Jo Murphy of The Murphey Saga has done dry needling and received benefits from it.
Immediate Effect of Dry Needling at Myofascial Trigger Point on Hand Spasticity in Chronic Post-stroke Patients: A Multicenter Randomized Controlled Trial
- 1Department of Rehabilitation, Seventh People's Hospital of Shanghai University of Traditional Chinese Medicine, Shanghai, China
- 2School of Rehabilitation Science, Shanghai University of Traditional Chinese Medicine, Shanghai, China
- 3Department of Neurological Rehabilitation, Shanghai Second Rehabilitation Hospital, Shanghai, China
- 4Department of Rehabilitation, Shanghai Hudong Hospital, Shanghai, China
Background: Hand spasticity after stroke influences the rehabilitation of hand function. Immediate and effective relief of spasticity potentially creates conditions for later rehabilitation training, which has far-reaching significance in the smooth transition of patients to the recovery period.

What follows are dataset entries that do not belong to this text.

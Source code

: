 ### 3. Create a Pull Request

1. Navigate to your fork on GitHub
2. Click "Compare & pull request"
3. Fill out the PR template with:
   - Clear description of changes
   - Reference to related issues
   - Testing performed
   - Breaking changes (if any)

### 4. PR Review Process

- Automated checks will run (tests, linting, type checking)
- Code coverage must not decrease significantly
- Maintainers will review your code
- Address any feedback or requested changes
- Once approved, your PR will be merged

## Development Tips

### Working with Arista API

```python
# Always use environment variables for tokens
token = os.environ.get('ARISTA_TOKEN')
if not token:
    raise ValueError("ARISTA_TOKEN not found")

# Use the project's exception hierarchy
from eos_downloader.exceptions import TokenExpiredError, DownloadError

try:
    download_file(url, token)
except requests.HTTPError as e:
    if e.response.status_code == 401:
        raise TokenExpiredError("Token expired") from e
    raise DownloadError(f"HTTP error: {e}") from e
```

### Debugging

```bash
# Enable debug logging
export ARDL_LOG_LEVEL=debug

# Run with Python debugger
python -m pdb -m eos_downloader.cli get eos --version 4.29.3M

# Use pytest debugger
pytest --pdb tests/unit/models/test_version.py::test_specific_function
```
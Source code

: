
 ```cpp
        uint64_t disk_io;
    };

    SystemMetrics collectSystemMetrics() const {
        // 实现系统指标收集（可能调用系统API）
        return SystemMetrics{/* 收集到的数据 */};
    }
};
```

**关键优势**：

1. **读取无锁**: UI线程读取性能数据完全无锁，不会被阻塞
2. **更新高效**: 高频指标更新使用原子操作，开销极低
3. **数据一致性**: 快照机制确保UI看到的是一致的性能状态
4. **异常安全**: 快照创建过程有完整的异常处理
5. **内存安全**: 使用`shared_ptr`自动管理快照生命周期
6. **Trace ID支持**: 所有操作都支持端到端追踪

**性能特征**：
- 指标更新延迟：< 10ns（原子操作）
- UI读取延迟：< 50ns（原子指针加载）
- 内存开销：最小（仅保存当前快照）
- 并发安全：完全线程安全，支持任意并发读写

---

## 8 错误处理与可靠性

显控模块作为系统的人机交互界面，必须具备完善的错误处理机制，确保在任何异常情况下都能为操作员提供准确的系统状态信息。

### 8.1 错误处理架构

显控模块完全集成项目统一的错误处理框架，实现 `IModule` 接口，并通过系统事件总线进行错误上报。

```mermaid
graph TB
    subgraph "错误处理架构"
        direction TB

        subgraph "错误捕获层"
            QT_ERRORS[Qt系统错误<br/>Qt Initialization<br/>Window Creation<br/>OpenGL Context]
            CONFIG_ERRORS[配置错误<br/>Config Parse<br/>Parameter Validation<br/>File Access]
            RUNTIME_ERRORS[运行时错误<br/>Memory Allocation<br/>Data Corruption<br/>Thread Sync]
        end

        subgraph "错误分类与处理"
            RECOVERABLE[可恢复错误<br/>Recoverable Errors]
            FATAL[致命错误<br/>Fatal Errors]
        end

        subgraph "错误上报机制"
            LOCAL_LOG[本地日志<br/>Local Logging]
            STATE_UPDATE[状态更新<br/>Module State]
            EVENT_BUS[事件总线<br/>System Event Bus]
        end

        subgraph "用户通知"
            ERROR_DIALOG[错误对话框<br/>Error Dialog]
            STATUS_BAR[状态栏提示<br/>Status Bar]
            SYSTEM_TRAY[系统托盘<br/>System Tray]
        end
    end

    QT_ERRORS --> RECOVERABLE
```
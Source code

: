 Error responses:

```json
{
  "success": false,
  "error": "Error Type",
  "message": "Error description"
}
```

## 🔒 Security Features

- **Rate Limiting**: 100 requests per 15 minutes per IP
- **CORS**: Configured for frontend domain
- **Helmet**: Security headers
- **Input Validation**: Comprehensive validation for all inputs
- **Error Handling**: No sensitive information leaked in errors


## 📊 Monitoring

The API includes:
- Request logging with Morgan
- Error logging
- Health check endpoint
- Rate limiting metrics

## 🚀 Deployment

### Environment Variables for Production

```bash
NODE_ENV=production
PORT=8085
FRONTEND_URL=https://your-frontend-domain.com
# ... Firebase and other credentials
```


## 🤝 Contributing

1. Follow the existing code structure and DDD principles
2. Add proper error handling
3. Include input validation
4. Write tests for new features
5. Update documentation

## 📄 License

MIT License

Objective: To evaluate the immediate effect of dry needling (DN) at myofascial trigger point on hand spasticity in stroke patients.

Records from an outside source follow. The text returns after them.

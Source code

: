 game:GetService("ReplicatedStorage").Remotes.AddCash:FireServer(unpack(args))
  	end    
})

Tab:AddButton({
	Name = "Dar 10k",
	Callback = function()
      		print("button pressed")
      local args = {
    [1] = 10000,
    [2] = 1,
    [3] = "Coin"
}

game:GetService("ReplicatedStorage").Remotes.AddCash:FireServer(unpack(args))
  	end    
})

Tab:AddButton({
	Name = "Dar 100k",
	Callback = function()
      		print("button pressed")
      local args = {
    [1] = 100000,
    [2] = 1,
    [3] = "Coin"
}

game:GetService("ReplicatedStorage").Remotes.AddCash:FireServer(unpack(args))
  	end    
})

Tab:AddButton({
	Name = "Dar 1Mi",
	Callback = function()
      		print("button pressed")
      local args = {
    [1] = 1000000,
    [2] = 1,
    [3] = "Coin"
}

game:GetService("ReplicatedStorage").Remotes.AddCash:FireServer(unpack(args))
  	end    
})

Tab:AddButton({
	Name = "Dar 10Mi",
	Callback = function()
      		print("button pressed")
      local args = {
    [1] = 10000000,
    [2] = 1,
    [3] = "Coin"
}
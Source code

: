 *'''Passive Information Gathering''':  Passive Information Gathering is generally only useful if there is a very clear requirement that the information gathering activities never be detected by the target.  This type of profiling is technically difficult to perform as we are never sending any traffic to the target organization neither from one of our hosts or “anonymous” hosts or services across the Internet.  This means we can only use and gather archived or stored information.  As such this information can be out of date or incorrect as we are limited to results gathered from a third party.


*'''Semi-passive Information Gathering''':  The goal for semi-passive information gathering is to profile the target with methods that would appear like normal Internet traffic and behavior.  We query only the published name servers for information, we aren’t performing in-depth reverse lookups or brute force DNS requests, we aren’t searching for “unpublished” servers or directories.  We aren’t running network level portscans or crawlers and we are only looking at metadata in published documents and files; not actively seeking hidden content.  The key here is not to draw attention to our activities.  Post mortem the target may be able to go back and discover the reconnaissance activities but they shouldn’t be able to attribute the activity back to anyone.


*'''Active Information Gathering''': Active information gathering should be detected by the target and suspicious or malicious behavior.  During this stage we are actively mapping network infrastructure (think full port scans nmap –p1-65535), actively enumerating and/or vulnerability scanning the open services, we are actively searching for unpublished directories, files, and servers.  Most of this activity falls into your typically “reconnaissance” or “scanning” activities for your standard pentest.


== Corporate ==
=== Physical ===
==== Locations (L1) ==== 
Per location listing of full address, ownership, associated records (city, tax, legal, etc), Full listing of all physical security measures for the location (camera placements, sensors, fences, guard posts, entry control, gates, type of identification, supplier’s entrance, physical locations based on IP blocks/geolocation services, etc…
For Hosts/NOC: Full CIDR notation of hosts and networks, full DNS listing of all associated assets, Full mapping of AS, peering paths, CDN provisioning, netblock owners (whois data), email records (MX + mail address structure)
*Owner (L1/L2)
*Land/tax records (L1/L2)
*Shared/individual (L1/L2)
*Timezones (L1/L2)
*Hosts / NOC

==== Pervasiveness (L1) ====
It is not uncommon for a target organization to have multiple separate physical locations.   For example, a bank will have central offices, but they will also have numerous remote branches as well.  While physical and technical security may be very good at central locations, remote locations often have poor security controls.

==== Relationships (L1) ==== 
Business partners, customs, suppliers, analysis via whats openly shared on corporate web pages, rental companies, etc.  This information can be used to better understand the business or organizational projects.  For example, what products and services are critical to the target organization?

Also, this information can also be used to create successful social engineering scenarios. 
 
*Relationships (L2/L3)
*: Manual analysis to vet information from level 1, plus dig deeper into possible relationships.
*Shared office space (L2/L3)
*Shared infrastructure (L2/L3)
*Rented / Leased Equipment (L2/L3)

Methods: This was a prospective, evaluator blind, multicenter, randomized controlled study. A total of 210 participants were randomly divided into DN group (DN, N = 70), sham dry needling group (SDN, N = 70), and control group (N = 70). Participants in the DN group were treated with DN at myofascial trigger point five times (30 min each time) every week for 4 weeks. Subjects in the SDN group were manipulated the same way as in the DN group, except that the acupuncture site was located in the area adjacent to the myofascial trigger point, which constituted a SDN. Routine rehabilitation treatment was performed for participants in the two groups and in the control group. The primary evaluation index was the immediate effect of hand spasticity relief. Secondary evaluation indicators included the cumulative effect of hand spasticity relief from baseline to week 4, and the changes in flexion angles of the wrist, thumb, and fingers 2–5 in the rest position before, immediately after, and 4 weeks after intervention.

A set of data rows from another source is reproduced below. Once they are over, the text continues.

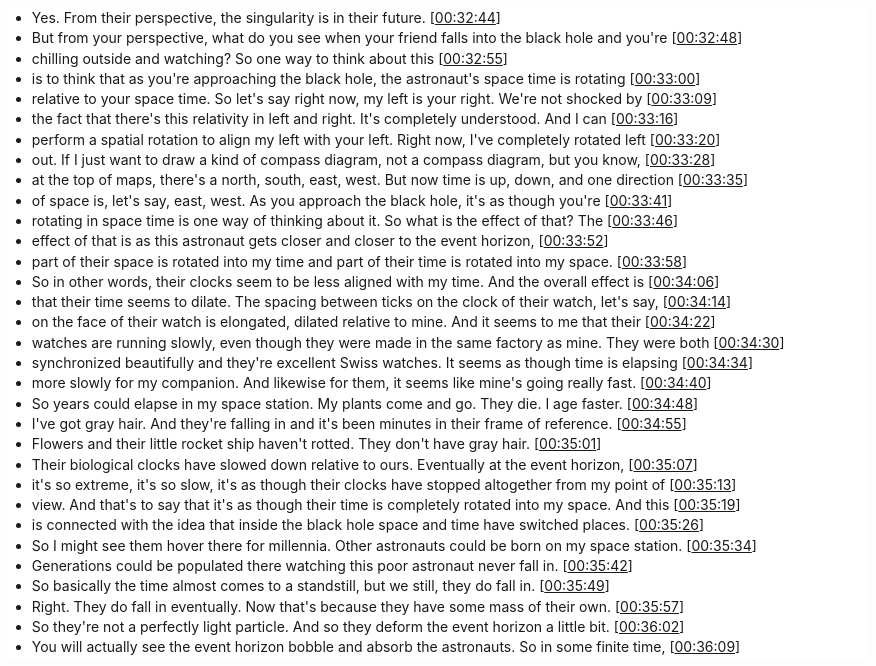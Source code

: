 *  Yes. From their perspective, the singularity is in their future. [[00:32:44](https://www.youtube.com/watch?v=A6m4iJIw_84&t=1964.96s)]
*  But from your perspective, what do you see when your friend falls into the black hole and you're [[00:32:48](https://www.youtube.com/watch?v=A6m4iJIw_84&t=1968.56s)]
*  chilling outside and watching? So one way to think about this [[00:32:55](https://www.youtube.com/watch?v=A6m4iJIw_84&t=1975.04s)]
*  is to think that as you're approaching the black hole, the astronaut's space time is rotating [[00:33:00](https://www.youtube.com/watch?v=A6m4iJIw_84&t=1980.24s)]
*  relative to your space time. So let's say right now, my left is your right. We're not shocked by [[00:33:09](https://www.youtube.com/watch?v=A6m4iJIw_84&t=1989.04s)]
*  the fact that there's this relativity in left and right. It's completely understood. And I can [[00:33:16](https://www.youtube.com/watch?v=A6m4iJIw_84&t=1996.24s)]
*  perform a spatial rotation to align my left with your left. Right now, I've completely rotated left [[00:33:20](https://www.youtube.com/watch?v=A6m4iJIw_84&t=2000.56s)]
*  out. If I just want to draw a kind of compass diagram, not a compass diagram, but you know, [[00:33:28](https://www.youtube.com/watch?v=A6m4iJIw_84&t=2008.16s)]
*  at the top of maps, there's a north, south, east, west. But now time is up, down, and one direction [[00:33:35](https://www.youtube.com/watch?v=A6m4iJIw_84&t=2015.84s)]
*  of space is, let's say, east, west. As you approach the black hole, it's as though you're [[00:33:41](https://www.youtube.com/watch?v=A6m4iJIw_84&t=2021.92s)]
*  rotating in space time is one way of thinking about it. So what is the effect of that? The [[00:33:46](https://www.youtube.com/watch?v=A6m4iJIw_84&t=2026.3200000000002s)]
*  effect of that is as this astronaut gets closer and closer to the event horizon, [[00:33:52](https://www.youtube.com/watch?v=A6m4iJIw_84&t=2032.8000000000002s)]
*  part of their space is rotated into my time and part of their time is rotated into my space. [[00:33:58](https://www.youtube.com/watch?v=A6m4iJIw_84&t=2038.48s)]
*  So in other words, their clocks seem to be less aligned with my time. And the overall effect is [[00:34:06](https://www.youtube.com/watch?v=A6m4iJIw_84&t=2046.4s)]
*  that their time seems to dilate. The spacing between ticks on the clock of their watch, let's say, [[00:34:14](https://www.youtube.com/watch?v=A6m4iJIw_84&t=2054.32s)]
*  on the face of their watch is elongated, dilated relative to mine. And it seems to me that their [[00:34:22](https://www.youtube.com/watch?v=A6m4iJIw_84&t=2062.2400000000002s)]
*  watches are running slowly, even though they were made in the same factory as mine. They were both [[00:34:30](https://www.youtube.com/watch?v=A6m4iJIw_84&t=2070.0s)]
*  synchronized beautifully and they're excellent Swiss watches. It seems as though time is elapsing [[00:34:34](https://www.youtube.com/watch?v=A6m4iJIw_84&t=2074.24s)]
*  more slowly for my companion. And likewise for them, it seems like mine's going really fast. [[00:34:40](https://www.youtube.com/watch?v=A6m4iJIw_84&t=2080.08s)]
*  So years could elapse in my space station. My plants come and go. They die. I age faster. [[00:34:48](https://www.youtube.com/watch?v=A6m4iJIw_84&t=2088.3199999999997s)]
*  I've got gray hair. And they're falling in and it's been minutes in their frame of reference. [[00:34:55](https://www.youtube.com/watch?v=A6m4iJIw_84&t=2095.52s)]
*  Flowers and their little rocket ship haven't rotted. They don't have gray hair. [[00:35:01](https://www.youtube.com/watch?v=A6m4iJIw_84&t=2101.52s)]
*  Their biological clocks have slowed down relative to ours. Eventually at the event horizon, [[00:35:07](https://www.youtube.com/watch?v=A6m4iJIw_84&t=2107.12s)]
*  it's so extreme, it's so slow, it's as though their clocks have stopped altogether from my point of [[00:35:13](https://www.youtube.com/watch?v=A6m4iJIw_84&t=2113.52s)]
*  view. And that's to say that it's as though their time is completely rotated into my space. And this [[00:35:19](https://www.youtube.com/watch?v=A6m4iJIw_84&t=2119.28s)]
*  is connected with the idea that inside the black hole space and time have switched places. [[00:35:26](https://www.youtube.com/watch?v=A6m4iJIw_84&t=2126.56s)]
*  So I might see them hover there for millennia. Other astronauts could be born on my space station. [[00:35:34](https://www.youtube.com/watch?v=A6m4iJIw_84&t=2134.08s)]
*  Generations could be populated there watching this poor astronaut never fall in. [[00:35:42](https://www.youtube.com/watch?v=A6m4iJIw_84&t=2142.4s)]
*  So basically the time almost comes to a standstill, but we still, they do fall in. [[00:35:49](https://www.youtube.com/watch?v=A6m4iJIw_84&t=2149.12s)]
*  Right. They do fall in eventually. Now that's because they have some mass of their own. [[00:35:57](https://www.youtube.com/watch?v=A6m4iJIw_84&t=2157.2s)]
*  So they're not a perfectly light particle. And so they deform the event horizon a little bit. [[00:36:02](https://www.youtube.com/watch?v=A6m4iJIw_84&t=2162.24s)]
*  You will actually see the event horizon bobble and absorb the astronauts. So in some finite time, [[00:36:09](https://www.youtube.com/watch?v=A6m4iJIw_84&t=2169.04s)]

Results: The immediate effective rate of spasticity relief (thumb, fingers 2–5, and wrist) of patients with different degrees of spasticity in the DN group was higher than that in the control and SDN groups (thumb, χ2 = 55.833, P < 0.001; fingers 2–5, χ2 = 68.096, P < 0.001; wrist, χ2 = 49.180, P < 0.001) (P < 0.05). The effective rate of spasticity relief from baseline to 4 weeks in the DN group exceeded that in the control group and SDN groups (thumb, χ2 = 8.806, P = 0.012; fingers 2–5, χ2 = 8.087, P = 0.018; and wrist, χ2 = 8.653, P = 0.013) (P < 0.05). No difference in immediate and cumulative effect was found between the control group and SDN group. The change of joints flexion angles in resting position before and after each treatment in the DN group was higher than that in the control and SDN groups (P < 0.05), but it was not significantly different between the control group and SDN group. At 4 weeks, although the change in the DN group was higher than that in the control group and SDN group, this difference was not statistically significant (P > 0.05).
Conclusion: Dry needling can relieve varying degrees of hand spasticity instantly in post-stroke.
Trial Registration: www.chictr.org.cn, ChiCTR1900022379.